Danke, aber nein, danke! Du bist immerhin die Luna eines potenziell feindlichen Rudels, okay? Die würden dich killen, wenn sie es auf Dared abgesehen hätten oder aber ein hohes Lösegeld für dich verlangen.
Bei so etwas solltest du echt mal vorsichtig sein. Gilt übrigens auch für Dennis. Wenn du ihn trotzdem nochmal siehst, grüße ihn bitte lieb von mir. Ich werde euch allen ein Lebenszeichen schicken oder zumindest eine Karte, ... wenn mein neuer Alpha und Mate mich das tun lässt.
Kann aber auch sein, dass er mir den Umgang mit euch nun ab sofort komplett verbietet und wir kehren zurück zur alten Feindschaft, spottete sie kurz und räusperte sich dann sichtlich angespannt.
Rahel sah sie nun mit Tränen in den Augen an.
„Wenn ich etwas an diesem Werwolfdasein wirklich hasse, dann diese abgesprochenen Feindschaften. Ich habe dich lieb, Mia, für immer, okay? Diese dämlichen Rudelgesetze mit diesen unsinnigen Grenzen und Feindschaften, die schon seit Generationen bestehen und wo auch keiner mehr weiß, was sie überhaupt mal ausgelöst hat, können mich mal kreuzweise, klar? Einmal Freundin, immer Freundin und du bist tatsächlich noch viel mehr für mich, Mia! Eher so etwas wie eine kleine Schwester! Also pass bloß auf dich auf und schreib mir. Sonst überrede ich Dared doch noch dazu, hier einzufallen und hole dich einfach zurück.
Und das kannst du Torben auch gerne noch genau so von mir ausrichten. Ich hasse es, wie er dich behandelt hat. Das tut kein Wesen, das freundlich und gut ist. Und wenn er dir verbietet, mir zu schreiben, dann ruf mich wenigstens mal heimlich an. Du hast dein Handy. Du hast SMS. Du kennst auch das Codewort. Und ich werde dir auf jeden Fall einmal im Monat schreiben. Der Brief braucht einen, höchstens zwei Tage hierher, also pass jeweils am ersten bis dritten des Monats auf, falls sie deine Post unterschlagen! Und es ist mir total egal, was eure blöden Wolfsgesetze nun auch immer davon halten.", umarmte sie die Jüngere noch einmal und Mia hätte nun beinahe ebenfalls losgeweint.
Es gelang ihr nur noch so gerade eben sich zu fassen und ihr zuzunicken, mehr nicht. Dann stieg Rahel leise schniefend wieder in den unauffälligen Mietwagen ein, hupte ihr nochmal aufmunternd zu und fuhr davon.
Ein Glück.

Noch mehr von Rahels menschlicher Abschiedsprozedur hätte sie sonst nämlich nicht mehr ertragen, ohne darüber in Tränen auszubrechen.

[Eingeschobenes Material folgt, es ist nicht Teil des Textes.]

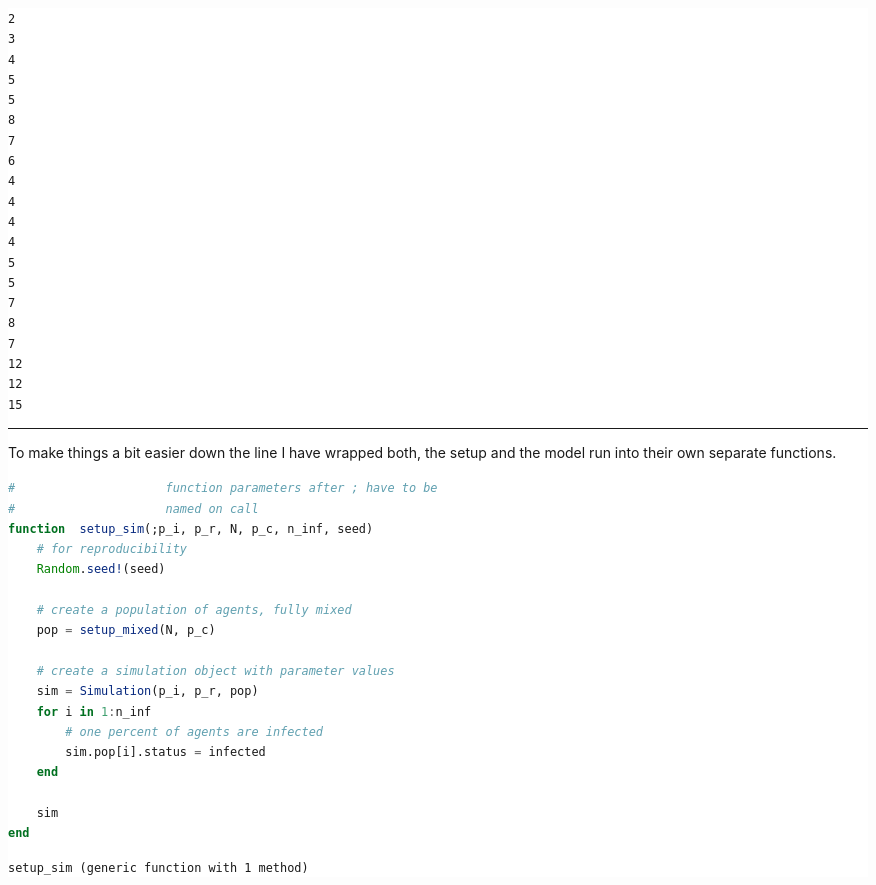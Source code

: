    2
    3
    4
    5
    5
    8
    7
    6
    4
    4
    4
    4
    5
    5
    7
    8
    7
    12
    12
    15


---

To make things a bit easier down the line I have wrapped both, the setup and the model run into their own separate functions.


```julia
#                     function parameters after ; have to be 
#                     named on call 
function  setup_sim(;p_i, p_r, N, p_c, n_inf, seed)
    # for reproducibility
    Random.seed!(seed)

    # create a population of agents, fully mixed
    pop = setup_mixed(N, p_c)

    # create a simulation object with parameter values
    sim = Simulation(p_i, p_r, pop)
    for i in 1:n_inf
        # one percent of agents are infected
        sim.pop[i].status = infected
    end
    
    sim
end
```




    setup_sim (generic function with 1 method)



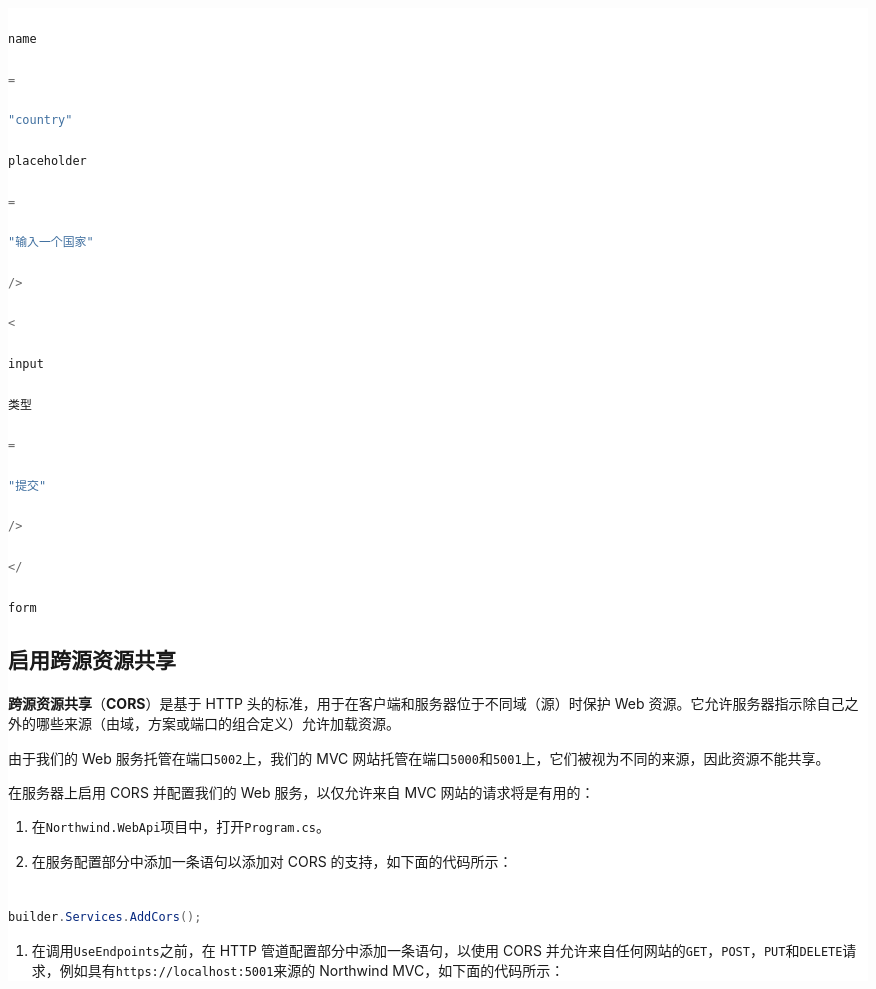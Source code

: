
 ```cs

name

=

"country"

placeholder

=

"输入一个国家"

/>

<

input

类型

=

"提交"

/>

</

form

```

## 启用跨源资源共享

**跨源资源共享**（**CORS**）是基于 HTTP 头的标准，用于在客户端和服务器位于不同域（源）时保护 Web 资源。它允许服务器指示除自己之外的哪些来源（由域，方案或端口的组合定义）允许加载资源。

由于我们的 Web 服务托管在端口`5002`上，我们的 MVC 网站托管在端口`5000`和`5001`上，它们被视为不同的来源，因此资源不能共享。

在服务器上启用 CORS 并配置我们的 Web 服务，以仅允许来自 MVC 网站的请求将是有用的：

1.  在`Northwind.WebApi`项目中，打开`Program.cs`。

1.  在服务配置部分中添加一条语句以添加对 CORS 的支持，如下面的代码所示：

```cs

builder.Services.AddCors();

```

1.  在调用`UseEndpoints`之前，在 HTTP 管道配置部分中添加一条语句，以使用 CORS 并允许来自任何网站的`GET`，`POST`，`PUT`和`DELETE`请求，例如具有`https://localhost:5001`来源的 Northwind MVC，如下面的代码所示：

Mia sah den Rücklichtern des Autos so lange traurig nach, bis sie um eine Kurve gefahren und verschwunden waren, weil sie nämlich genau wusste, dass eine Freundschaft oder sogar Verwandtschaft unter Lunas beim Verlassen des Rudels schlagartig endete. Nun und ihre Verwandtschaft mit Rahel endete jetzt. Heute. Hier!

Nur einzig Rahel wollte nichts davon wissen.
Menschen hatten es doch immer so viel leichter und besser ... und ihre Schwägerin hatte selbst in eineinhalb Jahren noch nicht wirklich begriffen, wie tief die Differenzen unter den Rudeln tatsächlich gingen und dass sie, Mia, nun ab sofort dazu verpflichtet sein würde, sich an die neuen Gesetze und Regeln dieses wilden Rudels hier im Taunus anzupassen. - Möge Luna ihr dabei gnädig sein.

Der Taunus war schon immer der Feind der Schwarzwald-Wölfe gewesen. Und einzig deren Alpha konnte darüber entscheiden, ob es auch weiterhin so bleiben würde. Alpha Torben.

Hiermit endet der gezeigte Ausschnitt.